■ Activity ■
Write out again, please, the records below from the first line to the line holding "Arranxos para Windows", inclusive, and nothing else.

Records from a data collection
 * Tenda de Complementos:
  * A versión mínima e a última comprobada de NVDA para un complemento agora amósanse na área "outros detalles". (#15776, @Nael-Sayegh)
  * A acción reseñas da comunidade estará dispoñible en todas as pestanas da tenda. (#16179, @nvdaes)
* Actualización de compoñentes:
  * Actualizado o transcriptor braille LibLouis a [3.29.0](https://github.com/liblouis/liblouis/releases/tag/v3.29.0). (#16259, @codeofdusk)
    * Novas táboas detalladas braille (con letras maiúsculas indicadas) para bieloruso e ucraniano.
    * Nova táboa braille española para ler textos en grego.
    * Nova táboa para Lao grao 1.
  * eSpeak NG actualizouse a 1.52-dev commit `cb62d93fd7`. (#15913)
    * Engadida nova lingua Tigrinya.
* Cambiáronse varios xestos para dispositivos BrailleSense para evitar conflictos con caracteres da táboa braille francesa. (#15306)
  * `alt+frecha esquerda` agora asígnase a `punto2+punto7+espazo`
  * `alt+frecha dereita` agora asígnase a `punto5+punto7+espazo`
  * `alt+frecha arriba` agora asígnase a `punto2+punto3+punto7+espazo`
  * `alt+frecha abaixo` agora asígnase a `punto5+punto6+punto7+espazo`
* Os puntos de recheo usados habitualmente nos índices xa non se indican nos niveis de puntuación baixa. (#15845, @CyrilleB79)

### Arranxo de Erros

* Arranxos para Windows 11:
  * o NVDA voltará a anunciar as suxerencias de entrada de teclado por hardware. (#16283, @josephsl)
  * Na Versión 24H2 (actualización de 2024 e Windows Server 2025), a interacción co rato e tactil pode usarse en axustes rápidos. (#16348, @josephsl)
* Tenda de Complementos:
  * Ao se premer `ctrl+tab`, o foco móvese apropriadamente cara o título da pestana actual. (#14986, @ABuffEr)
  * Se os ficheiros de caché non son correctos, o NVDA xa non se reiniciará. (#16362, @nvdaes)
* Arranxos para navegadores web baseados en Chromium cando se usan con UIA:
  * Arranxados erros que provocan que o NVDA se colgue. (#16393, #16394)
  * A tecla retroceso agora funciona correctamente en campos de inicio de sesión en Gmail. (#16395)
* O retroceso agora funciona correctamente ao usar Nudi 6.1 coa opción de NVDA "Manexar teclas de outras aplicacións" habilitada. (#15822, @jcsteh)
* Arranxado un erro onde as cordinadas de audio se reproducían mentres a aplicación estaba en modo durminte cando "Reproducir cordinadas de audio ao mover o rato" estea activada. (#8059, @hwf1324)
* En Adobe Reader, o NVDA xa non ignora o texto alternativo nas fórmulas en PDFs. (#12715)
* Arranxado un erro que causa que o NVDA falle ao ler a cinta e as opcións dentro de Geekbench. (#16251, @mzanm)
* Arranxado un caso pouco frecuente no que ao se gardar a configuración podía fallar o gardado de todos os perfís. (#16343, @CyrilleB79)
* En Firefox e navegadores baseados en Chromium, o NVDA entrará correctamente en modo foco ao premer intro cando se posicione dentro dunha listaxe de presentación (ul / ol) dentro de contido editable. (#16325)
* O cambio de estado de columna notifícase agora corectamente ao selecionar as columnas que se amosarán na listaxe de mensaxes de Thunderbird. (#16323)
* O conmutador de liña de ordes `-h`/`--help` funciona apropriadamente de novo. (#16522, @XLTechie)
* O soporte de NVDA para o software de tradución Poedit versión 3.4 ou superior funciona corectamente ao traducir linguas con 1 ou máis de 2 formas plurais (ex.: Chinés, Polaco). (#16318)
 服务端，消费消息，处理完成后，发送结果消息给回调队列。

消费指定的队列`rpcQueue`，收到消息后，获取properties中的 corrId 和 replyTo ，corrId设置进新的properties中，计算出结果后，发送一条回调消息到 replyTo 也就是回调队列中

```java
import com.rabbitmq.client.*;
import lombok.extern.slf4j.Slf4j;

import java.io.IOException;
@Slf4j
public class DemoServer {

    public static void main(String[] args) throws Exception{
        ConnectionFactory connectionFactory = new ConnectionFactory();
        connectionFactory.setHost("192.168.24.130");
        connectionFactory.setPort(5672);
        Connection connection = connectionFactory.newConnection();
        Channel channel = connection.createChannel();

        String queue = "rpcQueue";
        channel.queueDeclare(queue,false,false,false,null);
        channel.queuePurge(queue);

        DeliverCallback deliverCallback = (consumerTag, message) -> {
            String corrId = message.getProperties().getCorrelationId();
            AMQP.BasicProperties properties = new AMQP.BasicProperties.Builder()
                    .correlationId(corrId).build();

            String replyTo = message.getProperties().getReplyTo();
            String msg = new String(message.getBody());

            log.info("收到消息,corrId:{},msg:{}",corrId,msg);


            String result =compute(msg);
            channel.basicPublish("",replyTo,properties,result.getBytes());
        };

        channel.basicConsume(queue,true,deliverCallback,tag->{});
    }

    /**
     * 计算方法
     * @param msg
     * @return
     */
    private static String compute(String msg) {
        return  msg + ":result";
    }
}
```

■ Answer box ■
 * Tenda de Complementos:
  * A versión mínima e a última comprobada de NVDA para un complemento agora amósanse na área "outros detalles". (#15776, @Nael-Sayegh)
  * A acción reseñas da comunidade estará dispoñible en todas as pestanas da tenda. (#16179, @nvdaes)
* Actualización de compoñentes:
  * Actualizado o transcriptor braille LibLouis a [3.29.0](https://github.com/liblouis/liblouis/releases/tag/v3.29.0). (#16259, @codeofdusk)
    * Novas táboas detalladas braille (con letras maiúsculas indicadas) para bieloruso e ucraniano.
    * Nova táboa braille española para ler textos en grego.
    * Nova táboa para Lao grao 1.
  * eSpeak NG actualizouse a 1.52-dev commit `cb62d93fd7`. (#15913)
    * Engadida nova lingua Tigrinya.
* Cambiáronse varios xestos para dispositivos BrailleSense para evitar conflictos con caracteres da táboa braille francesa. (#15306)
  * `alt+frecha esquerda` agora asígnase a `punto2+punto7+espazo`
  * `alt+frecha dereita` agora asígnase a `punto5+punto7+espazo`
  * `alt+frecha arriba` agora asígnase a `punto2+punto3+punto7+espazo`
  * `alt+frecha abaixo` agora asígnase a `punto5+punto6+punto7+espazo`
* Os puntos de recheo usados habitualmente nos índices xa non se indican nos niveis de puntuación baixa. (#15845, @CyrilleB79)

### Arranxo de Erros

* Arranxos para Windows 11:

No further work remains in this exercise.